Neighbours Recap 23 – 27 November 2009



Today Harry hunting season started.

That should say "Harry"

To begin the festivities Harry has to be on the run, so lets get him to run away from his foster home. Now, we need to consume police resources chasing Harry whilst the Neighbours residents cover for him as he jumps from house to house. Add in the policewoman’s demand for 6 search warrants when she radios back home and you’ve got a complete disregard for common sense.

Eventually Harry turns himself in and is sent back to the foster home. Apparently the bully has been removed from his foster home. Also the DHS lady informs Lou that today’s bullshit pantomine behaviour has brought into question the appropraiteness of his application for guardianship.

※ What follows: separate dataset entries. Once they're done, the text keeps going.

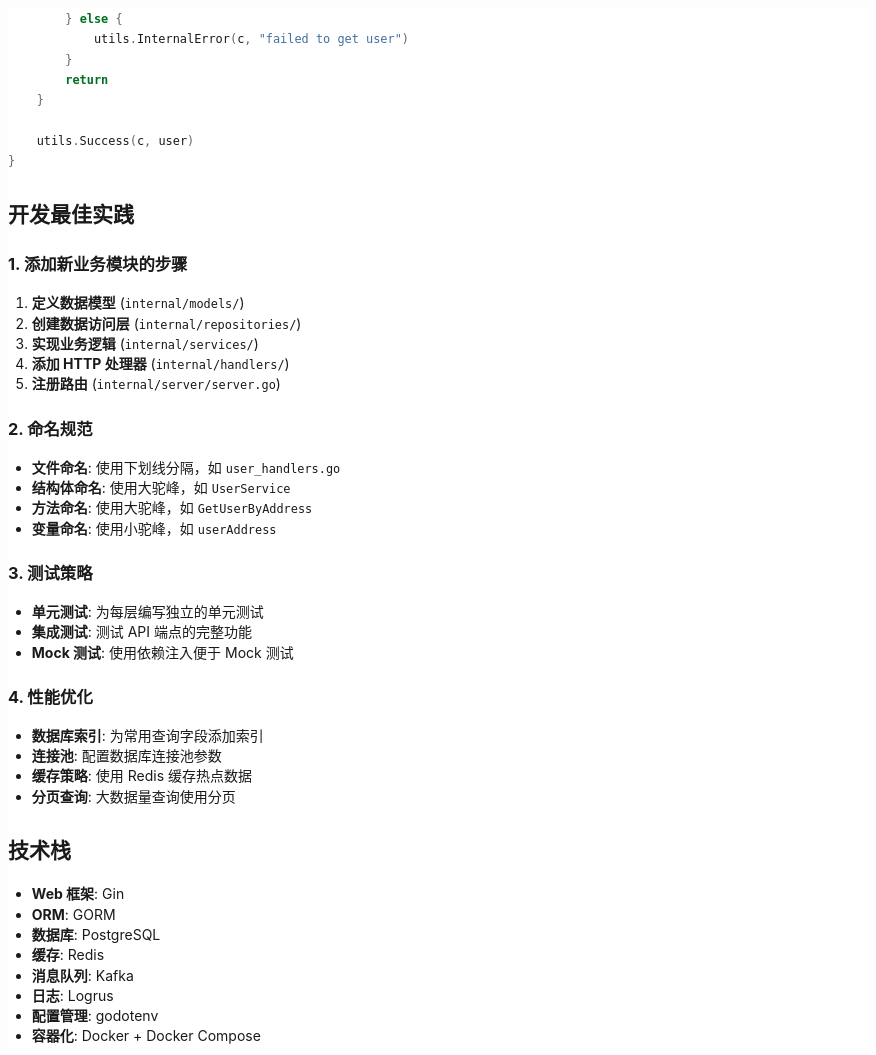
 ```go
        } else {
            utils.InternalError(c, "failed to get user")
        }
        return
    }
    
    utils.Success(c, user)
}
```

## 开发最佳实践

### 1. 添加新业务模块的步骤

1. **定义数据模型** (`internal/models/`)
2. **创建数据访问层** (`internal/repositories/`)
3. **实现业务逻辑** (`internal/services/`)
4. **添加 HTTP 处理器** (`internal/handlers/`)
5. **注册路由** (`internal/server/server.go`)

### 2. 命名规范

- **文件命名**: 使用下划线分隔，如 `user_handlers.go`
- **结构体命名**: 使用大驼峰，如 `UserService`
- **方法命名**: 使用大驼峰，如 `GetUserByAddress`
- **变量命名**: 使用小驼峰，如 `userAddress`

### 3. 测试策略

- **单元测试**: 为每层编写独立的单元测试
- **集成测试**: 测试 API 端点的完整功能
- **Mock 测试**: 使用依赖注入便于 Mock 测试

### 4. 性能优化

- **数据库索引**: 为常用查询字段添加索引
- **连接池**: 配置数据库连接池参数
- **缓存策略**: 使用 Redis 缓存热点数据
- **分页查询**: 大数据量查询使用分页

## 技术栈

- **Web 框架**: Gin
- **ORM**: GORM
- **数据库**: PostgreSQL
- **缓存**: Redis
- **消息队列**: Kafka
- **日志**: Logrus
- **配置管理**: godotenv
- **容器化**: Docker + Docker Compose
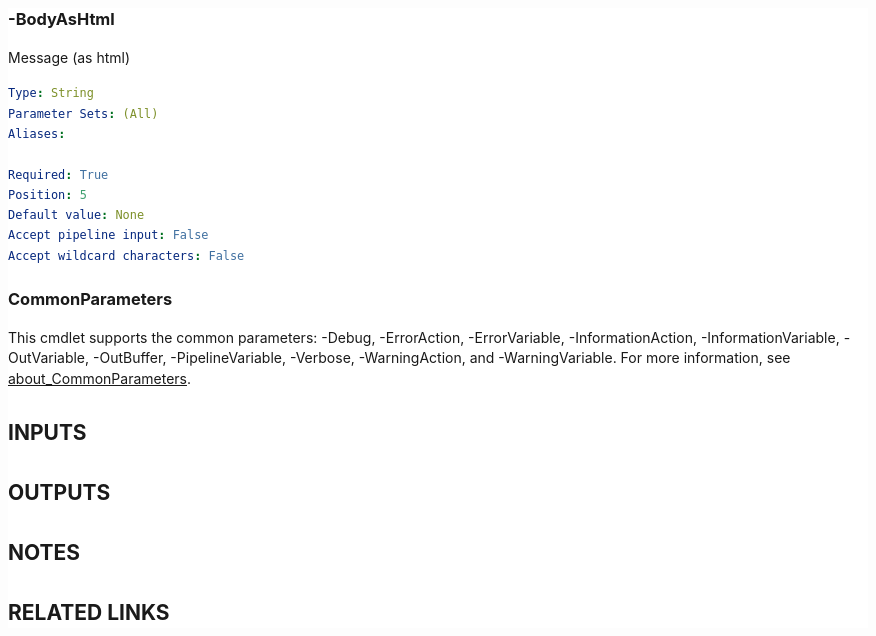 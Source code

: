 ### -BodyAsHtml
Message (as html)

```yaml
Type: String
Parameter Sets: (All)
Aliases:

Required: True
Position: 5
Default value: None
Accept pipeline input: False
Accept wildcard characters: False
```

### CommonParameters
This cmdlet supports the common parameters: -Debug, -ErrorAction, -ErrorVariable, -InformationAction, -InformationVariable, -OutVariable, -OutBuffer, -PipelineVariable, -Verbose, -WarningAction, and -WarningVariable. For more information, see [about_CommonParameters](http://go.microsoft.com/fwlink/?LinkID=113216).

## INPUTS

## OUTPUTS

## NOTES

## RELATED LINKS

Tensions continue between Dan and Susan, especially when Dan arrives at the Kennedy household to pick up Ben. Ben, who will now be known only as Plotty O’Device, randomly mentions Dan not living with Libby anymore, which is news to everyone else, thus requiring a mouth agape shocked expression across the room. Pretty much everything Plotty says results in that same expression, which can also mean a lot of things (confusion, guilt), so he’ll probably grow up with some kind of discomfort to saying anything at all for fear of awkward silence as a response.


The teens hang out at the hotel talking in clichés until Donna announces she has dressed up mutton as mutton, which seems odd but makes perfect sense as Plain Jane walks down the stairs.

The big p-a-r-t-y kicks off and the teens have multiplied into other teens who don’t have speaking lines. Although one does have a speaking line and he tries to pick up Plain Jane much to Declan’s disapproval.

Declan makes everyone leave the party, so the teens go down to the beach to continue, but Plainy and Declan stay to clean. They get close and Declan finally admits that he likes Plainy’s man-features which clearly makes Plainy happy. She exclaims her joy that finally someone will accept her man-girlness. They pash and she slaps him in the face with her dick.


Declan wakes up the next morning confused about what happened to him the night before and more specifically why his butthole stings. As soon as he realises his bum has been violated he instantly attacks Zeke, but Zeke claims he doesn’t like boys. Everyone laughs.

The teens score free entry to some nightclub so they go out to continue their partying ways. At the nightclub some nightclub employee, we’ll call the Milky Bar Kid, is keen on Donna. Donna and Ringo continue to argue whilst the Milky Bar Kid comments on how cool Donna’s Shrugalero is to demonstrate that he understands what makes Donna tick. Donna fucks him but doesn’t tell anyone. At least someone on that street behaves like a normal teen.

Amongst all the other stuff, some girl who likes Zeke is still around and my fucking GOD she has a secret. She has a bunch of fake IDs in her purse. They aren’t fake IDs for her though, they are instead a template so it would seem she sells them. The template is cardboard, just like all modern proof of age cards…


Dan and Libby are trying the darndest to resolve their marriage issues. Dan, trying to think outside the box grabs Libby, clubs her and takes her into his cave. In the bedroom Toady is chained up in the corner with gimp mask and leather suit, he is procrasturbating while watching Dan and Libby. Libby wakes up to find Dan in the corner with Toady and she decides there is no way to save the marriage. They decide to separate and get a divorce.


In the aftermath of Libby and Dan’s breakup Lucas and Steph seek to comfort their friends. Libby pashes Lucas. Lucas looks like Barney the Dinosaur with sideburns. If I could upload a picture on this computer I would.

In more interesting news, Callum is worried about starting high school next year so he seeks advice from Toady. Unfortunately Toady is still in his gimp mask so can’t offer anything that isn’t retarded and a waste of time. Toady really is redundant – what happened to his new girlfriend Lassie?

Fortunately Paul overhears Callum and starts to explain how to manipulate people. They pretty much have a montage of Paul teaching Callum how to get people to do what he wants. This could be awesome, in that Callum will outsmart the retards on the street constantly. Unfortunately the writers won’t keep it going. Callum has to be a ‘goodie’ and therefore a retard.